Global food commodity prices surged in August after two consecutive months of decline, reflecting a rebound in the international price quotations for sugar, wheat and vegetable oils, the Food and Agriculture Organization of the United Nations (FAO) has stated in its monthly report.
The FAO food price index, which keeps track of monthly changes in the global prices of commonly traded food commodities, averaged 127.4 points in August, up 3.1 percent from July and 32.9 percent on a year-on-year basis.
The report disclosed that the Sugar Price Index was 9.6 percent higher compared to July, as concerns over frost damage to crops in Brazil, the world’s largest sugar exporter persisted. It, however, noted that production concerns were cushioned by expectations of good production in India and the European Union, as well as by a decline in crude oil prices and a weakening of the Brazilian real.

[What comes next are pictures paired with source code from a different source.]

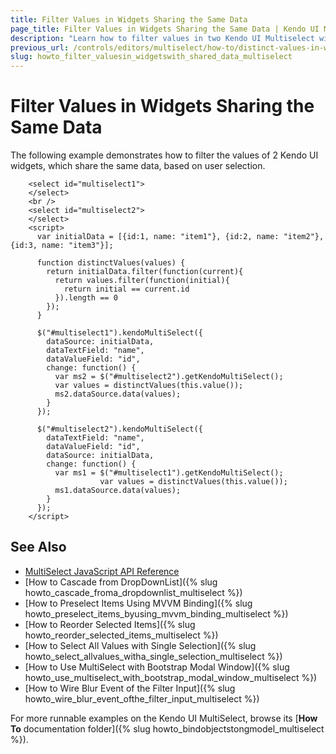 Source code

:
 ```yaml
---
title: Filter Values in Widgets Sharing the Same Data
page_title: Filter Values in Widgets Sharing the Same Data | Kendo UI MultiSelect
description: "Learn how to filter values in two Kendo UI Multiselect widgets that share the same data."
previous_url: /controls/editors/multiselect/how-to/distinct-values-in-widgets-sharing-same-data
slug: howto_filter_valuesin_widgetswith_shared_data_multiselect
---
```


# Filter Values in Widgets Sharing the Same Data

The following example demonstrates how to filter the values of 2 Kendo UI widgets, which share the same data, based on user selection.

```dojo
    <select id="multiselect1">
    </select>
    <br />
    <select id="multiselect2">
    </select>
    <script>
      var initialData = [{id:1, name: "item1"}, {id:2, name: "item2"}, {id:3, name: "item3"}];

      function distinctValues(values) {
        return initialData.filter(function(current){
          return values.filter(function(initial){
            return initial == current.id
          }).length == 0
        });
      }

      $("#multiselect1").kendoMultiSelect({
        dataSource: initialData,
        dataTextField: "name",
        dataValueField: "id",
        change: function() {
          var ms2 = $("#multiselect2").getKendoMultiSelect();
          var values = distinctValues(this.value());
          ms2.dataSource.data(values);
        }
      });

      $("#multiselect2").kendoMultiSelect({
        dataTextField: "name",
        dataValueField: "id",
        dataSource: initialData,
        change: function() {
          var ms1 = $("#multiselect1").getKendoMultiSelect();
					var values = distinctValues(this.value());
          ms1.dataSource.data(values);
        }
      });
    </script>
```

## See Also

* [MultiSelect JavaScript API Reference](/api/javascript/ui/multiselect)
* [How to Cascade from DropDownList]({% slug howto_cascade_froma_dropdownlist_multiselect %})
* [How to Preselect Items Using MVVM Binding]({% slug howto_preselect_items_byusing_mvvm_binding_multiselect %})
* [How to Reorder Selected Items]({% slug howto_reorder_selected_items_multiselect %})
* [How to Select All Values with Single Selection]({% slug howto_select_allvalues_witha_single_selection_multiselect %})
* [How to Use MultiSelect with Bootstrap Modal Window]({% slug howto_use_multiselect_with_bootstrap_modal_window_multiselect %})
* [How to Wire Blur Event of the Filter Input]({% slug howto_wire_blur_event_ofthe_filtеr_input_multiselect %})

For more runnable examples on the Kendo UI MultiSelect, browse its [**How To** documentation folder]({% slug howto_bindobjectstongmodel_multiselect %}).
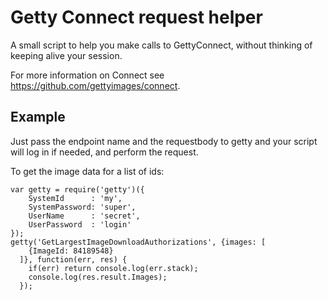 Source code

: # Getty Connect request helper

A small script to help you make calls to GettyConnect, without thinking of
keeping alive your session.

For more information on Connect see https://github.com/gettyimages/connect.

## Example
Just pass the endpoint name and the requestbody to getty and your script will
log in if needed, and perform the request.

To get the image data for a list of ids:
```
var getty = require('getty')({
    SystemId      : 'my',
    SystemPassword: 'super',
    UserName      : 'secret',
    UserPassword  : 'login'
});
getty('GetLargestImageDownloadAuthorizations', {images: [
    {ImageId: 84189548}
  ]}, function(err, res) {
    if(err) return console.log(err.stack);
    console.log(res.result.Images);
  });
```
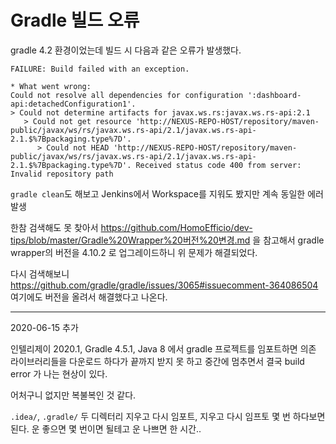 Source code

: # Gradle 빌드 오류

gradle 4.2 환경이었는데 빌드 시 다음과 같은 오류가 발생했다.

```
FAILURE: Build failed with an exception.

* What went wrong:
Could not resolve all dependencies for configuration ':dashboard-api:detachedConfiguration1'.
> Could not determine artifacts for javax.ws.rs:javax.ws.rs-api:2.1
   > Could not get resource 'http://NEXUS-REPO-HOST/repository/maven-public/javax/ws/rs/javax.ws.rs-api/2.1/javax.ws.rs-api-2.1.$%7Bpackaging.type%7D'.
      > Could not HEAD 'http://NEXUS-REPO-HOST/repository/maven-public/javax/ws/rs/javax.ws.rs-api/2.1/javax.ws.rs-api-2.1.$%7Bpackaging.type%7D'. Received status code 400 from server: Invalid repository path
```

`gradle clean`도 해보고 Jenkins에서 Workspace를 지워도 봤지만 계속 동일한 에러 발생

한참 검색해도 못 찾아서 https://github.com/HomoEfficio/dev-tips/blob/master/Gradle%20Wrapper%20버전%20변경.md 을 참고해서 gradle wrapper의 버전을 4.10.2 로 업그레이드하니 위 문제가 해결되었다.

다시 검색해보니 https://github.com/gradle/gradle/issues/3065#issuecomment-364086504 여기에도 버전을 올려서 해결했다고 나온다.

---

2020-06-15 추가

인텔리제이 2020.1, Gradle 4.5.1, Java 8 에서 gradle 프로젝트를 임포트하면 의존 라이브러리들을 다운로드 하다가 끝까지 받지 못 하고 중간에 멈추면서 결국 build error 가 나는 현상이 있다.

어처구니 없지만 복불복인 것 같다.

`.idea/`, `.gradle/` 두 디렉터리 지우고 다시 임포트, 지우고 다시 임프토 몇 번 하다보면 된다. 운 좋으면 몇 번이면 될테고 운 나쁘면 한 시간..

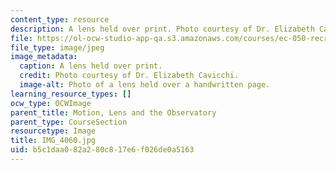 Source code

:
 ```yaml
---
content_type: resource
description: A lens held over print. Photo courtesy of Dr. Elizabeth Cavicchi.
file: https://ol-ocw-studio-app-qa.s3.amazonaws.com/courses/ec-050-recreate-experiments-from-history-inform-the-future-from-the-past-galileo-january-iap-2010/b5c1daa082a280c817e6f026de0a5163_IMG_4060.jpg
file_type: image/jpeg
image_metadata:
  caption: A lens held over print.
  credit: Photo courtesy of Dr. Elizabeth Cavicchi.
  image-alt: Photo of a lens held over a handwritten page.
learning_resource_types: []
ocw_type: OCWImage
parent_title: Motion, Lens and the Observatory
parent_type: CourseSection
resourcetype: Image
title: IMG_4060.jpg
uid: b5c1daa0-82a2-80c8-17e6-f026de0a5163
---
```

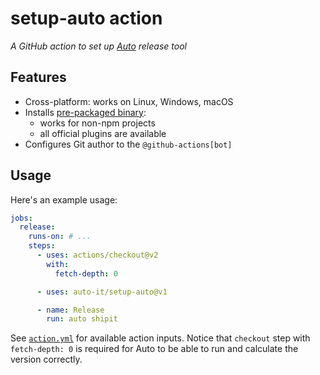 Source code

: # setup-auto action

_A GitHub action to set up [Auto](https://intuit.github.io/auto) release tool_

## Features

- Cross-platform: works on Linux, Windows, macOS
- Installs [pre-packaged binary](https://intuit.github.io/auto/docs/configuration/non-npm): 
  + works for non-npm projects
  + all official plugins are available
- Configures Git author to the `@github-actions[bot]`

## Usage

Here's an example usage:

```yaml
jobs:
  release:
    runs-on: # ...
    steps:
      - uses: actions/checkout@v2
        with:
          fetch-depth: 0

      - uses: auto-it/setup-auto@v1

      - name: Release
        run: auto shipit
```

See [`action.yml`](./action.yml) for available action inputs.
Notice that `checkout` step with `fetch-depth: 0` is required for Auto to be able to run and calculate the version correctly.
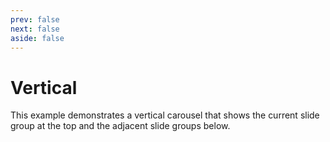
 ```yaml
---
prev: false
next: false
aside: false
---
```


# Vertical

This example demonstrates a vertical carousel that shows the current slide group at the top and the adjacent slide
groups below.

<DocExample id="vertical"></DocExample>

<script setup lang="ts">
import DocExample from './DocExample.vue';
</script>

International vegetable oil prices were also stronger, rising 6.7 percent in August, with international palm oil prices soaring to historic highs due to protracted concerns over below-potential production and resulting inventory reduction in Malaysia.
The international food agency further disclosed that the cereal price index averaged 3.4 percent higher in August than July, while world wheat prices climbed 8.8 percent as reduced harvest expectations in several major exporting countries weighed on supply.
On the other hand, maize prices remained on a downward trajectory, losing 0.9 percent as improved production prospects in Argentina, the European Union and Ukraine moderated the lowered production forecasts in Brazil and the U.S.
The FAO meat price index was slightly higher, supported by China’s strong demand for ovine and bovine meat,while rising import demand from East Asia and the Middle East buoyed poultry prices. Pig meat prices, however, recorded a decline due to China’s recent reduction in purchases and weak internal demand in Europe.
For the dairy index, the commodity price was down marginally from July, as international quotations for milk powders declined amid a weak global import demand and seasonally rising export availability in Oceania, more than offsetting rising butter and cheese prices, FAO noted.